## Qantas Data Engineer Challenge

### Problem Statement

### Data Set : 

This is a public dataset that contains data about 51,566 pubs in England. Pubs, or public houses, is an establishment licensed to sell alocholic drinks and food. It's a social drinking establishment and a prominent part of British, Irish, New Zealand, Canadian, South African and Australian cultures.
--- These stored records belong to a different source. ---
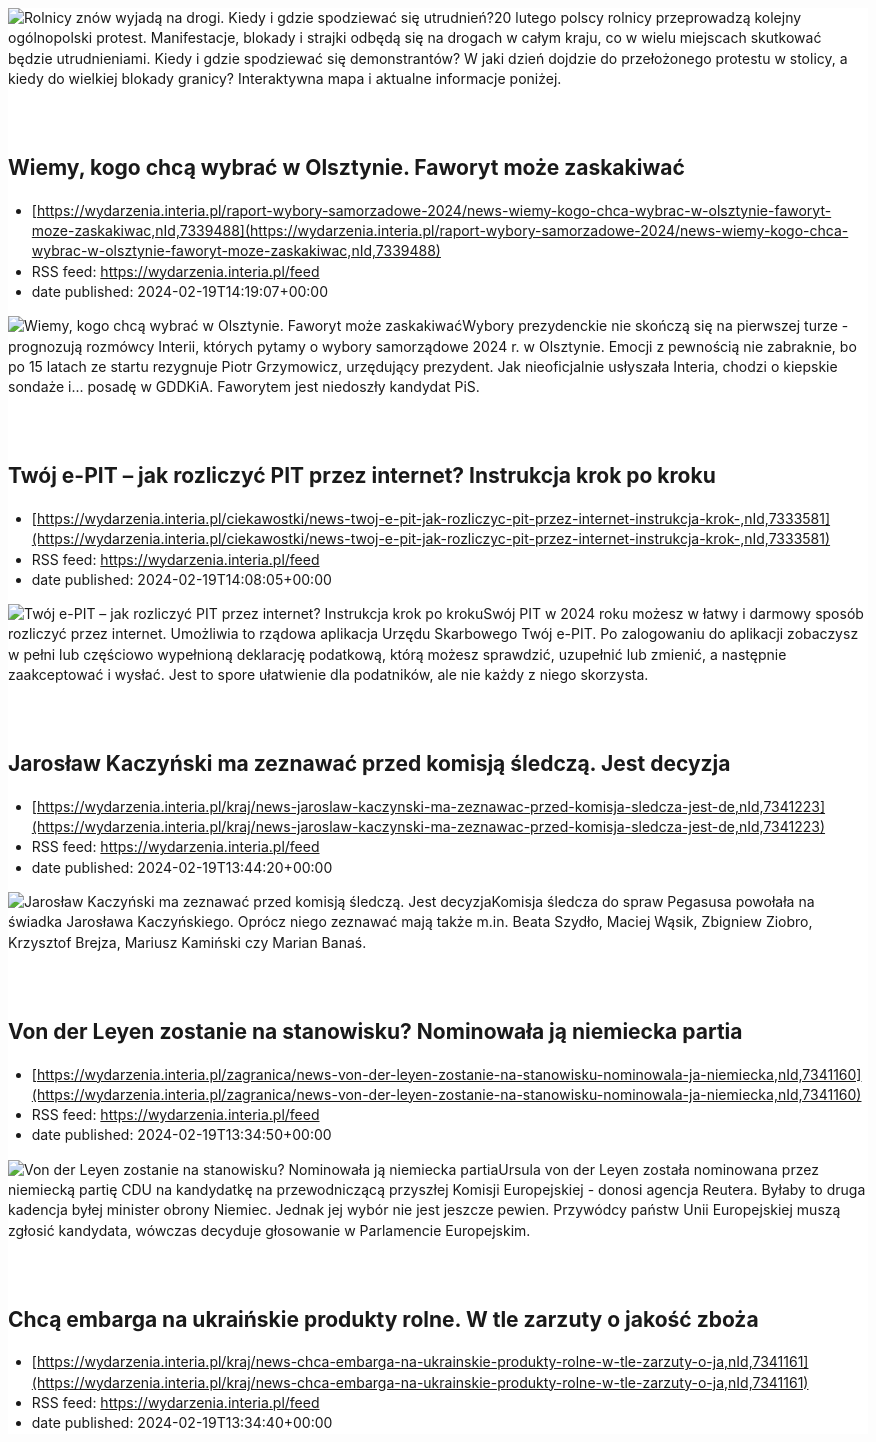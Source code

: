 <p><a href="https://wydarzenia.interia.pl/kraj/news-rolnicy-znow-wyjada-na-drogi-kiedy-i-gdzie-spodziewac-sie-ut,nId,7341180"><img align="left" alt="Rolnicy znów wyjadą na drogi. Kiedy i gdzie spodziewać się utrudnień?" src="https://i.iplsc.com/rolnicy-znow-wyjada-na-drogi-kiedy-i-gdzie-spodziewac-sie-ut/000IMQFJGH6C72PC-C321.jpg" /></a>20 lutego polscy rolnicy przeprowadzą kolejny ogólnopolski protest. Manifestacje, blokady i strajki odbędą się na drogach w całym kraju, co w wielu miejscach skutkować będzie utrudnieniami. Kiedy i gdzie spodziewać się demonstrantów? W jaki dzień dojdzie do przełożonego protestu w stolicy, a kiedy do wielkiej blokady granicy? Interaktywna mapa i aktualne informacje poniżej.</p><br clear="all" />

## Wiemy, kogo chcą wybrać w Olsztynie. Faworyt może zaskakiwać
 - [https://wydarzenia.interia.pl/raport-wybory-samorzadowe-2024/news-wiemy-kogo-chca-wybrac-w-olsztynie-faworyt-moze-zaskakiwac,nId,7339488](https://wydarzenia.interia.pl/raport-wybory-samorzadowe-2024/news-wiemy-kogo-chca-wybrac-w-olsztynie-faworyt-moze-zaskakiwac,nId,7339488)
 - RSS feed: https://wydarzenia.interia.pl/feed
 - date published: 2024-02-19T14:19:07+00:00

<p><a href="https://wydarzenia.interia.pl/raport-wybory-samorzadowe-2024/news-wiemy-kogo-chca-wybrac-w-olsztynie-faworyt-moze-zaskakiwac,nId,7339488"><img align="left" alt="Wiemy, kogo chcą wybrać w Olsztynie. Faworyt może zaskakiwać " src="https://i.iplsc.com/wiemy-kogo-chca-wybrac-w-olsztynie-faworyt-moze-zaskakiwac/000IMQFMRLPQLS5E-C321.jpg" /></a>Wybory prezydenckie nie skończą się na pierwszej turze - prognozują rozmówcy Interii, których pytamy o wybory samorządowe 2024 r. w Olsztynie. Emocji z pewnością nie zabraknie, bo po 15 latach ze startu rezygnuje Piotr Grzymowicz, urzędujący prezydent. Jak nieoficjalnie usłyszała Interia, chodzi o kiepskie sondaże i... posadę w GDDKiA. Faworytem jest niedoszły kandydat PiS.</p><br clear="all" />

## Twój e-PIT – jak rozliczyć PIT przez internet? Instrukcja krok po kroku
 - [https://wydarzenia.interia.pl/ciekawostki/news-twoj-e-pit-jak-rozliczyc-pit-przez-internet-instrukcja-krok-,nId,7333581](https://wydarzenia.interia.pl/ciekawostki/news-twoj-e-pit-jak-rozliczyc-pit-przez-internet-instrukcja-krok-,nId,7333581)
 - RSS feed: https://wydarzenia.interia.pl/feed
 - date published: 2024-02-19T14:08:05+00:00

<p><a href="https://wydarzenia.interia.pl/ciekawostki/news-twoj-e-pit-jak-rozliczyc-pit-przez-internet-instrukcja-krok-,nId,7333581"><img align="left" alt="Twój e-PIT – jak rozliczyć PIT przez internet? Instrukcja krok po kroku" src="https://i.iplsc.com/twoj-e-pit-jak-rozliczyc-pit-przez-internet-instrukcja-krok/000IMQCYJLE5LJWY-C321.jpg" /></a>Swój PIT w 2024 roku możesz w łatwy i darmowy sposób rozliczyć przez internet. Umożliwia to rządowa aplikacja Urzędu Skarbowego Twój e-PIT. Po zalogowaniu do aplikacji zobaczysz w pełni lub częściowo wypełnioną deklarację podatkową, którą możesz sprawdzić, uzupełnić lub zmienić, a następnie zaakceptować i wysłać. Jest to spore ułatwienie dla podatników, ale nie każdy z niego skorzysta.  </p><br clear="all" />

## Jarosław Kaczyński ma zeznawać przed komisją śledczą. Jest decyzja
 - [https://wydarzenia.interia.pl/kraj/news-jaroslaw-kaczynski-ma-zeznawac-przed-komisja-sledcza-jest-de,nId,7341223](https://wydarzenia.interia.pl/kraj/news-jaroslaw-kaczynski-ma-zeznawac-przed-komisja-sledcza-jest-de,nId,7341223)
 - RSS feed: https://wydarzenia.interia.pl/feed
 - date published: 2024-02-19T13:44:20+00:00

<p><a href="https://wydarzenia.interia.pl/kraj/news-jaroslaw-kaczynski-ma-zeznawac-przed-komisja-sledcza-jest-de,nId,7341223"><img align="left" alt="Jarosław Kaczyński ma zeznawać przed komisją śledczą. Jest decyzja" src="https://i.iplsc.com/jaroslaw-kaczynski-ma-zeznawac-przed-komisja-sledcza-jest-de/000IMQHXCKSCCOCR-C321.jpg" /></a>Komisja śledcza do spraw Pegasusa powołała na świadka Jarosława Kaczyńskiego. Oprócz niego zeznawać mają także m.in. Beata Szydło, Maciej Wąsik, Zbigniew Ziobro, Krzysztof Brejza, Mariusz Kamiński czy Marian Banaś.</p><br clear="all" />

## Von der Leyen zostanie na stanowisku? Nominowała ją niemiecka partia
 - [https://wydarzenia.interia.pl/zagranica/news-von-der-leyen-zostanie-na-stanowisku-nominowala-ja-niemiecka,nId,7341160](https://wydarzenia.interia.pl/zagranica/news-von-der-leyen-zostanie-na-stanowisku-nominowala-ja-niemiecka,nId,7341160)
 - RSS feed: https://wydarzenia.interia.pl/feed
 - date published: 2024-02-19T13:34:50+00:00

<p><a href="https://wydarzenia.interia.pl/zagranica/news-von-der-leyen-zostanie-na-stanowisku-nominowala-ja-niemiecka,nId,7341160"><img align="left" alt="Von der Leyen zostanie na stanowisku? Nominowała ją niemiecka partia" src="https://i.iplsc.com/von-der-leyen-zostanie-na-stanowisku-nominowala-ja-niemiecka/000IMQ06N5RFUX8A-C321.jpg" /></a>Ursula von der Leyen została nominowana przez niemiecką partię CDU na kandydatkę na przewodniczącą przyszłej Komisji Europejskiej - donosi agencja Reutera. Byłaby to druga kadencja byłej minister obrony Niemiec. Jednak jej wybór nie jest jeszcze pewien. Przywódcy państw Unii Europejskiej muszą zgłosić kandydata, wówczas decyduje głosowanie w Parlamencie Europejskim.</p><br clear="all" />

## Chcą embarga na ukraińskie produkty rolne. W tle zarzuty o jakość zboża
 - [https://wydarzenia.interia.pl/kraj/news-chca-embarga-na-ukrainskie-produkty-rolne-w-tle-zarzuty-o-ja,nId,7341161](https://wydarzenia.interia.pl/kraj/news-chca-embarga-na-ukrainskie-produkty-rolne-w-tle-zarzuty-o-ja,nId,7341161)
 - RSS feed: https://wydarzenia.interia.pl/feed
 - date published: 2024-02-19T13:34:40+00:00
In many places, especially in villages, a pub is the focal point of the community.

##### Format : csv 
##### Columns

1. fsa_id (int): Food Standard Agency's ID for this pub.
2. name (string): Name of the pub
3. address (string): Address fields separated by commas.
4. postcode (string): Postcode of the pub.
5. easting (int)
6. northing (int)
7. latitude (decimal)
8. longitude (decimal)
9. local_authority (string): Local authority this pub falls under.


##### Data Engineer Questions

Write clean Pyspark code to answer any two of the following questions. 

1. Please refrain from using embedded queries in the code. Pyspark.sql.functions is preferred over sql queries.
2. Proper comments and unit test cases are appreciated.
3. Share the output data & the code via a github repo.

#### Questions

1. Which is the most isolated pub in England ?
2. Which local_authority has the least number of pubs?
3. Which 5 words are the most common words used in the English pub names ?
4. Which Street in England has the highest number of pubs?


### Data Cleansing Steps:

1. Some of the rows (roughly 10) has the latitude and longitude information as '\\N' and it is filtered.
2. Some of the latitude and longitude information are invalid.

In [78]:
## Imports
from pyspark import SparkContext as sc
from pyspark.sql import SparkSession, Row
from pyspark.sql.functions import *
from pyspark.sql.types import *
import geopy.distance

# SparkSession and Log4j initialization
spark = SparkSession.builder.appName("QantasDataEngineering").getOrCreate()
log4jLogger = spark._jvm.org.apache.log4j
log = log4jLogger.LogManager.getLogger(__name__)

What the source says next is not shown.